#### TASK ITEM:
Where a line below holds the string "lever", that line goes into the answer.

#### SUPPLIED RECORDS:
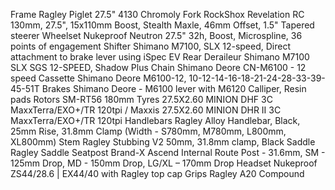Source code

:Frame	        Ragley Piglet 27.5" 4130 Chromoly
Fork	        RockShox Revelation RC 130mm, 27.5", 15x110mm Boost, Stealth Maxle, 46mm Offset, 1.5" Tapered steerer
Wheelset 	    Nukeproof Neutron 27.5" 32h, Boost, Microspline, 36 points of engagement
Shifter	        Shimano M7100, SLX 12-speed, Direct attachment to brake lever using iSpec EV
Rear Deraileur	Shimano M7100 SLX SGS 12-SPEED, Shadow Plus
Chain	        Shimano Deore CN-M6100 - 12 speed
Cassette 	    Shimano Deore M6100-12, 10-12-14-16-18-21-24-28-33-39-45-51T
Brakes	        Shimano Deore - M6100 lever with M6120 Calliper, Resin pads
Rotors 	        SM-RT56 180mm
Tyres	        27.5X2.60 MINION DHF 3C MaxxTerra/EXO+/TR 120tpi / Maxxis 27.5X2.60 MINION DHR II 3C MaxxTerra/EXO+/TR 120tpi
Handlebars	    Ragley Alloy Handlebar, Black, 25mm Rise, 31.8mm Clamp (Width - S780mm, M780mm, L800mm, XL800mm)
Stem	        Ragley Stubbing V2 50mm, 31.8mm clamp, Black
Saddle	        Ragley Saddle
Seatpost	    Brand-X Ascend Internal Route Post - 31.6mm, SM - 125mm Drop, MD - 150mm Drop, LG/XL – 170mm Drop
Headset	        Nukeproof ZS44/28.6 | EX44/40 with Ragley top cap
Grips	        Ragley A20 Compound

#### WRITTEN RESPONSE:
Shifter	        Shimano M7100, SLX 12-speed, Direct attachment to brake lever using iSpec EV
Brakes	        Shimano Deore - M6100 lever with M6120 Calliper, Resin pads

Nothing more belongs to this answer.